= TASK =
Please reproduce the line containing "1. Install Miniconda (Python >= 3.8)" and every line after it in the records below, exactly and with nothing else.

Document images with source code
((

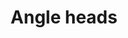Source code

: --- 
title  : "Angle heads "
category   : "Tooling technology"
headline   : " "
short_desc   : " BENZ angle heads for the most diverse machining applications such as drilling, milling and sawing at CNC machining centers."
long_desc   : "Economically process wood and composites: We provide angle heads for drilling, milling, sawing and other special applications. BENZ units are available in a variety of performance classes, making them ideal for everything from light machining to high-performance continuous operation.  "
img   : "/images/holz-winkelkoefe.png"
series : "/benz/wood/woodtoolingtechnologies/"
link : "angleheads"
---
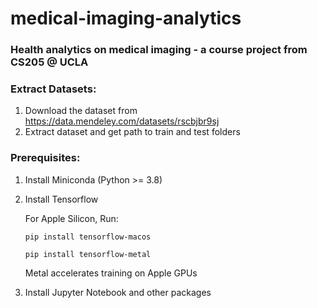 # medical-imaging-analytics
### Health analytics on medical imaging - a course project from CS205 @ UCLA 

### Extract Datasets:

1. Download the dataset from https://data.mendeley.com/datasets/rscbjbr9sj
2. Extract dataset and get path to train and test folders

### Prerequisites:
1. Install Miniconda (Python >= 3.8)

2. Install Tensorflow

    For Apple Silicon, Run:

    `pip install tensorflow-macos`

    `pip install tensorflow-metal`

    Metal accelerates training on Apple GPUs

3. Install Jupyter Notebook and other packages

))

= YOUR RESPONSE =
1. Install Miniconda (Python >= 3.8)

2. Install Tensorflow

    For Apple Silicon, Run:

    `pip install tensorflow-macos`

    `pip install tensorflow-metal`

    Metal accelerates training on Apple GPUs

3. Install Jupyter Notebook and other packages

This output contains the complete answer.